In the present study we carry out a multivariate analysis, which is likely to be more appropriate in a multivariate set up. Early attempts to analyse the characteristics of the Galaxy and GCs by statistical methods were carried out by Brosche (1973), Peterson & King (1975), Brosche & Lentes (1984), Eigenson & Yatsyk (1989), Djorgovski (1991), Covino & Fracassini (1993). Some correlations of the slope of GCs present day mass function (PDMF) with other parameters were studied by Capaccioli et al. (1991) who found that two or at most three significant parameters determine the PDMF slope. This problem was also discussed by Djorgovski (1991). Several correlations among GCs metallicity and galaxy parameters were studied by van den Bergh (1975), Brodie & Huchra (1991), Forbes et al. (1996), Harris (1991), Djorgovski (1995). Djorgovski (1995) uses core radius, velocity dispersion, central surface brightness, and mass-to-light ratio to define a Fundamental Plane for the GCs of elliptical galaxies. These correlations provide rough distance indicators for GCs. In an earlier work Covino & Fracassini (1993) carried out a Principal Component Analysis (PCA) followed by Cluster Analysis (CA) for more than one parameter at a time to study the clustering nature of GCs in different galaxies in the Local Group. Their analysis suffers from several difficulties. First in their study the parameter set is not same for all galaxies. Also the number of parameters is very large (6 for M 31, 8 for LMC, and 10 for Milky Way) so that it is difficult to study the clustering nature in finer details and their interrelations. Finally, the number of clusters, which they selected in an ad hoc manner, is the eighth hierarchy stage. Also the sample size is small.

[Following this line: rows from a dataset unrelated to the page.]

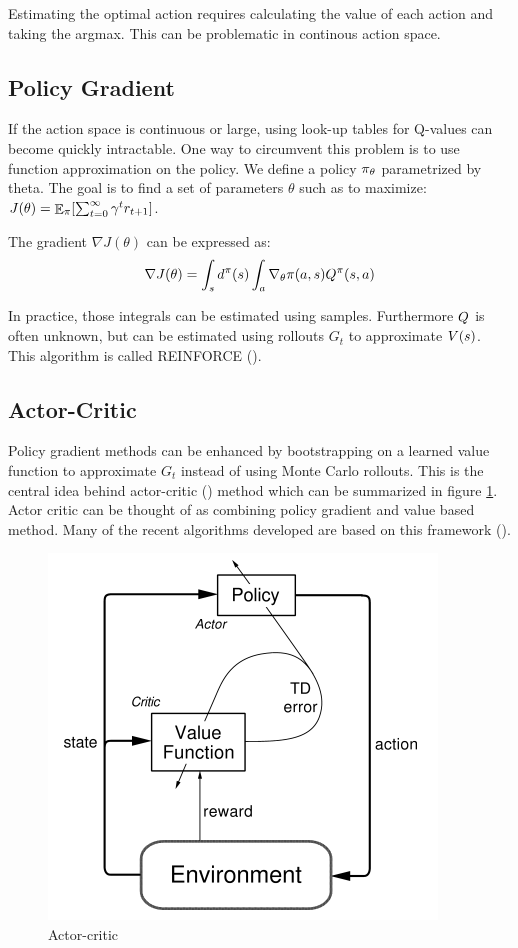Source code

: Estimating the optimal action requires calculating the value of each action and taking the argmax. This can be problematic in continous action space.


\subsection{Policy Gradient}
If the action space is continuous or large, using look-up tables for Q-values can become quickly intractable. One way to circumvent this problem is to use function approximation on the policy. We define a policy $\pi_{\theta}$ parametrized by theta. The goal is to find a set of parameters $\theta$ such as to maximize: $J(\theta)=\mathop{\mathbb{E}}_{\pi}[\sum_{t=0}^{\infty} \gamma^t r_{t+1}]$. 
\begin{definition}
The gradient $\nabla J(\theta)$ can be expressed as:
\begin{equation}
    \nabla J(\theta) = \int_s d^{\pi}(s) \int_a \nabla_{\theta} \pi(a,s)Q^{\pi}(s,a)
\end{equation}
\end{definition}
In practice, those integrals can be estimated using samples. Furthermore $Q$ is often unknown, but can be estimated using rollouts $G_t$ to approximate $V(s)$. This algorithm is called REINFORCE (\cite{williams1995gradient}).

\subsection{Actor-Critic}
Policy gradient methods can be enhanced by bootstrapping on a learned value function to approximate $G_t$ instead of using Monte Carlo rollouts. This is the central idea behind actor-critic (\cite{konda2000actor}) method which can be summarized in figure \ref{fig:actor_critic}. Actor critic can be thought of as combining policy gradient and value based method. Many of the recent algorithms developed are based on this framework (\cite{mnih2016asynchronous,schulman2017proximal,wu2017scalable}).
\begin{figure}
    \centering
    \includegraphics[scale=0.6]{fig/actor_critic.png}
    \caption{Actor-critic}
    \label{fig:actor_critic}
\end{figure}
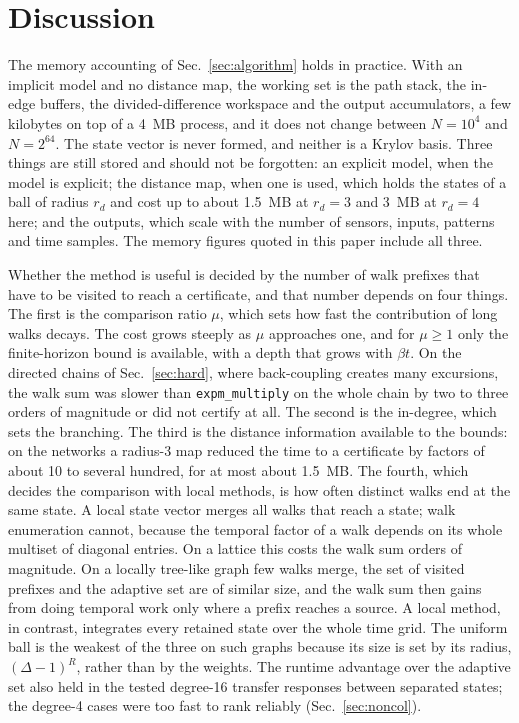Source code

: \documentclass[aps,pra,superscriptaddress,floatfix,longbibliography,twocolumn]{revtex4-2}
\begin{document}
\section{Discussion}\label{sec:discussion}

The memory accounting of Sec.~\ref{sec:algorithm} holds in practice. With an implicit model and no distance map, the working set is the path stack, the in-edge buffers, the divided-difference workspace and the output accumulators, a few kilobytes on top of a 4~MB process, and it does not change between $N=10^4$ and $N=2^{64}$. The state vector is never formed, and neither is a Krylov basis. Three things are still stored and should not be forgotten: an explicit model, when the model is explicit; the distance map, when one is used, which holds the states of a ball of radius $r_d$ and cost up to about 1.5~MB at $r_d=3$ and 3~MB at $r_d=4$ here; and the outputs, which scale with the number of sensors, inputs, patterns and time samples. The memory figures quoted in this paper include all three.

Whether the method is useful is decided by the number of walk prefixes that have to be visited to reach a certificate, and that number depends on four things. The first is the comparison ratio $\mu$, which sets how fast the contribution of long walks decays. The cost grows steeply as $\mu$ approaches one, and for $\mu\ge1$ only the finite-horizon bound is available, with a depth that grows with $\beta t$. On the directed chains of Sec.~\ref{sec:hard}, where back-coupling creates many excursions, the walk sum was slower than \texttt{expm\_multiply} on the whole chain by two to three orders of magnitude or did not certify at all. The second is the in-degree, which sets the branching. The third is the distance information available to the bounds: on the networks a radius-3 map reduced the time to a certificate by factors of about 10 to several hundred, for at most about 1.5~MB. The fourth, which decides the comparison with local methods, is how often distinct walks end at the same state. A local state vector merges all walks that reach a state; walk enumeration cannot, because the temporal factor of a walk depends on its whole multiset of diagonal entries. On a lattice this costs the walk sum orders of magnitude. On a locally tree-like graph few walks merge, the set of visited prefixes and the adaptive set are of similar size, and the walk sum then gains from doing temporal work only where a prefix reaches a source. A local method, in contrast, integrates every retained state over the whole time grid. The uniform ball is the weakest of the three on such graphs because its size is set by its radius, $(\Delta-1)^R$, rather than by the weights. The runtime advantage over the adaptive set also held in the tested degree-16 transfer responses between separated states; the degree-4 cases were too fast to rank reliably (Sec.~\ref{sec:noncol}).
\end{document}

In the present problem we have first used PCA to search for the optimum set of parameters which gives the maximum variation for the globular clusters in Milky Way, M 31, and LMC. This method reduces the number of parameters to be selected for CA and hence serves the purpose of PCA. Then we took that optimum set of parameters and applied a new method of CA (Sugar & James 2003) which finds the optimum number of groups of GCs instead of choosing group in an ad hoc manner. Also in our case the sample size of Milky Way is almost double. This helps to sort out the optimum number of clusters and optimum set of parameters so that a more efficient theory of galaxy formation can be developed on the basis of this multivariate analysis. In this connection it is also important to mention that under the given set up a partitioning algorithm for cluster analysis is more appropriate than a hierarchical algorithm since the set up is not nested. The new method for finding the optimum number of clusters is based on partitioning algorithm.
In the present paper we closely follow the approach of Covino & Fracassini (1993) in order to classify GCs. The new aspects of our study are as follows:
In Principal Component Analysis (Chattopadhyay & Chattopadhyay 2006) we are interested in discovering which parameters in a data set form coherent subgroups that are relatively independent of one another. The specific aim of the analysis is to reduce a large number of parameters to a smaller number while retaining maximum spread among experimental units. The analysis therefore helps us to determine the optimum set of parameters causing the overall variations in the nature of GCs. PCA has been discussed in detail in Appendix A.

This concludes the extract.